In a managed care plan with a large number of women with GDM pregnancies, we found that between 1995 and 2006, screening for postpartum diabetes increased from 20.7 to 53.8%. The increase in screening performance is not likely to be due to advancing maternal age or changes in the racial/ethnic composition of women with GDM, as this trend in screening performance was similar after adjustment for age and race/ethnicity, and almost the entire population of pregnant women was screened for GDM between 1995 and 2006. Although the proportion of women with IFG on their postpartum screen did not significantly change over time, the proportion of women with diabetes (diagnosed by FPG levels) at postpartum decreased by ~50%. This observed decrease in diabetes among women with postpartum screening is not likely to be a consequence of the small increase (3%) in GDM screening over time. The decrease is more likely because of better identification of diabetes before pregnancy, as suggested by the reported increase in postpartum screening among women with GDM and because of an increase in glucose screening in postpartum women without GDM (1.9% in 1995 vs. 8.2% in 2006).
As in other reports (
5–
8), the majority of women in our cohort did not undergo postpartum diabetes screening in the early years of the study. Asian and Hispanic women were more likely to undergo postpartum screening. It is possible that health care providers might have recommended more postpartum screening among these racial/ethnic groups, given their higher prevalence of diabetes (
19). It is also possible that Asian women were more likely to have had a recent physical examination, giving the health care provider the opportunity to recommend screening, as suggested by racial/ethnic differences in access to care among GDM women (
20). Similar to other reports, we found that greater contact with medical care, either through a postpartum visit or other contacts, was associated with greater postpartum screening and may have provided additional opportunities to perform screening (
6,
7). Women who were more likely to be screened also were older and had higher educational attainment. Although reasons are speculative, these women may have had greater awareness of their diabetes risk and the recommendation for screening. In women who were screened postpartum, GDM was diagnosed earlier in their index pregnancy, and they were more likely to have been treated with medications, which may have increased their and their provider's awareness of their diabetes risk. Glucose levels on the diagnostic 3-h OGTT during pregnancy were similar in women who were and were not screened, suggesting that these were not used to guide testing. As shown by others (
21), there was a suggestion that some of the women with a history of GDM who might have had a higher risk of developing diabetes during the postpartum period, such as those who were obese or with higher parity, were less likely to perform postpartum screening.

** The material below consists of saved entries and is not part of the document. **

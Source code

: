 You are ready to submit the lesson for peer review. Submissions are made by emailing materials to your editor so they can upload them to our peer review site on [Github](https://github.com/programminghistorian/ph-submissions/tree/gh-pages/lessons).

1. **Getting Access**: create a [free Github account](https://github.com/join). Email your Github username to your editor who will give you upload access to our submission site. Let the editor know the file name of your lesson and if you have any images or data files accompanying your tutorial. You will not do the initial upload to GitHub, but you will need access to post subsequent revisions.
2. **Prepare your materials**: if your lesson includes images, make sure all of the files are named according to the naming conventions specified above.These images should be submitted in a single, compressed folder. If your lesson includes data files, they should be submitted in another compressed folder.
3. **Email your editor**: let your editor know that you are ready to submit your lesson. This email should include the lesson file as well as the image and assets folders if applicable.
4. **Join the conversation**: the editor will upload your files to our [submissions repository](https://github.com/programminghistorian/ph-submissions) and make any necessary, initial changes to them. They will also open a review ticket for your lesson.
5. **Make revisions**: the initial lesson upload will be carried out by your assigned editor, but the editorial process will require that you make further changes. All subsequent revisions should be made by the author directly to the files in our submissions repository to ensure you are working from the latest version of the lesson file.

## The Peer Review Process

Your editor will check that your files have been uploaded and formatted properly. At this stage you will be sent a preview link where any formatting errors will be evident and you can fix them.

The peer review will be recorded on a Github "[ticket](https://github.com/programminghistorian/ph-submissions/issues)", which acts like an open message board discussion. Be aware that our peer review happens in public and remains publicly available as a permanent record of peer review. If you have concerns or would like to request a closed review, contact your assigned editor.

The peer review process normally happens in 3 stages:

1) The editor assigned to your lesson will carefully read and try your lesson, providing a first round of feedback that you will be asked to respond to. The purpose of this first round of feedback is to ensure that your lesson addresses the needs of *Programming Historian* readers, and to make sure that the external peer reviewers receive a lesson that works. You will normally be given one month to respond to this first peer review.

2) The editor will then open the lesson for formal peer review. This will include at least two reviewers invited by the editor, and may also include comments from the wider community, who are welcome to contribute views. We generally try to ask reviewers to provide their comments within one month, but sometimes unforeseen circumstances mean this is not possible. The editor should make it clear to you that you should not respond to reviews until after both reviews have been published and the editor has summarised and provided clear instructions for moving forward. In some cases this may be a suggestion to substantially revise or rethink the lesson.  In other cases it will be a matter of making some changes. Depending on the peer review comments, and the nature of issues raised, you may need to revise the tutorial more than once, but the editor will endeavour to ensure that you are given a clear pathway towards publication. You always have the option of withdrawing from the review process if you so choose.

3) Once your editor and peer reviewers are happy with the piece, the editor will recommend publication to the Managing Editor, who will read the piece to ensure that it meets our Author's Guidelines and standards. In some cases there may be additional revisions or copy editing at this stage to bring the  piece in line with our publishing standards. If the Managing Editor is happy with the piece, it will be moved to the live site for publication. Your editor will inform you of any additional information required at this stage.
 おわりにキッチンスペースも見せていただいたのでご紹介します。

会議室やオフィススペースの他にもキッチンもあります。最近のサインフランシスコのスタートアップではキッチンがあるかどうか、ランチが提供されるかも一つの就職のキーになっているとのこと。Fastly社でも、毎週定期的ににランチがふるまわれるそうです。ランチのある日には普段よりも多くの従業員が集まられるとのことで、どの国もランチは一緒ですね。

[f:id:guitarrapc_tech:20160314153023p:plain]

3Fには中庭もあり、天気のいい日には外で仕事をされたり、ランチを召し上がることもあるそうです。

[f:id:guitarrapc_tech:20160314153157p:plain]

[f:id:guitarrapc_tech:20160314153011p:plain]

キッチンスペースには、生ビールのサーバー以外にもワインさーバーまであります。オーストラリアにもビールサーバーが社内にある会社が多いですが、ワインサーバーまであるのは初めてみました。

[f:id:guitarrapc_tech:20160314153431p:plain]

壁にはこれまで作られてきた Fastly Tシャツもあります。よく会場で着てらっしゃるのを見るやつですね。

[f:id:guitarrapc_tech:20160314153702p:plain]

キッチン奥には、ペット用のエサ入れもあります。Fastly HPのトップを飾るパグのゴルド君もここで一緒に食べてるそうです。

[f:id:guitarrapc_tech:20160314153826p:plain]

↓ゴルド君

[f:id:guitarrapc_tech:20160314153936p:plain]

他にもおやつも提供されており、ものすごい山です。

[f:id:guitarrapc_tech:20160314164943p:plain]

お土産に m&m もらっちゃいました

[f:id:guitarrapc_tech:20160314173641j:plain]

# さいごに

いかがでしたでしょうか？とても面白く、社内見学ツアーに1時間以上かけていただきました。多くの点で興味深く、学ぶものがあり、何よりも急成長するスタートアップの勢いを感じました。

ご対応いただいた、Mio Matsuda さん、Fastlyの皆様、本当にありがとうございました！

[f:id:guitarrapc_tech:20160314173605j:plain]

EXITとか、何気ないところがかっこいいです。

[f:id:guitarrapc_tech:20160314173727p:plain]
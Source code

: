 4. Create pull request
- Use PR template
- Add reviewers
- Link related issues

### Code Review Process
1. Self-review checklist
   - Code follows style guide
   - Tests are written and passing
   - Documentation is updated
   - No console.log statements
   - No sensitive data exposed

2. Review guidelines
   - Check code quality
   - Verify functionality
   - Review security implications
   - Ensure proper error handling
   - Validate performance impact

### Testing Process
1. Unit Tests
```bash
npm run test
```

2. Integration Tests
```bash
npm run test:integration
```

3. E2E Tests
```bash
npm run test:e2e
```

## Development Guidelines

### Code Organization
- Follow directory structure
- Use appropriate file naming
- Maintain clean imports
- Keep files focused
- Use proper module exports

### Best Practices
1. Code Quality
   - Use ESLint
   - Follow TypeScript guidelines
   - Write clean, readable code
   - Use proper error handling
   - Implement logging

The American Diabetes Association (
16), the American College of Obstetricians and Gynecologists (
17), and the Fifth International Congress Workshop for Gestational Diabetes (
15) endorse the postpartum OGTT and FPG to different extents. If only FPG were used in postpartum screening, 74 (40%) cases of IGT and 16 (75%) cases of diabetes would have been missed. Kitzmiller et al. (
19) reported that among 527 women with GDM, at postpartum 16.5% had isolated IGT, only 16% of women in whom diabetes was diagnosed met the criteria for both elevated FPG and 2-h values, and 21 of 25 women met the criteria for diabetes according to their 2-h values alone. Hunt and Conway (
21) also reported that one-third of their postpartum GDM cohort undergoing the OGTT and who had diabetes or pre-diabetes had isolated 2-h elevations. Their results are very similar to those found in this study: 78 of 204 women compared with 41 of 117 (or 38% vs. 35%). Therefore, the greater convenience of the FPG needs to be weighed carefully against its decreased sensitivity, particularly among women with a history of GDM.
This report has several limitations. We were not able to distinguish whether the lack of screening occurred because of a lack of provider order or other reasons. Such a distinction might have implications for interventions to improve screening performance. However, provider orders for screening might occur only after negotiation with the patient, and a lack of provider order may, at least in part, reflect women's objections to the test. We defined obesity by using race/ethnicity-specific percentiles, rather than height-to-weight ratios, thus introducing the possibility for misclassification and artificially decreasing the association between obesity and screening to the null. Information on other confounders, such as family history of diabetes, was not available from electronic records.
Because the population of women with GDM is of reproductive age, postpartum screening and subsequent diagnoses of diabetes affect not only the mothers but also future pregnancies. The risk of complications, particularly stillbirths and congenital abnormalities, may be reduced with optimal glycemic control before the subsequent pregnancy (
1). Prepregnancy glycemic control might also reduce the risk of the infant to the in utero exposure to hyperglycemia that might lead to childhood obesity and diabetes (
22). A diagnosis of pre-diabetes would identify women at high risk of future maternal diabetes, but this risk could be reduced through the application of interventions such as thiazolidinediones, metformin, or intensive lifestyle modification (
3,
4).
We conclude that, among women with a GDM history, postpartum diabetes screening has increased, but screening is still suboptimal. Performance of an FPG alone, as opposed to the OGTT, will miss a subpopulation of women at risk. Interventions that increase postpartum screening performance are needed.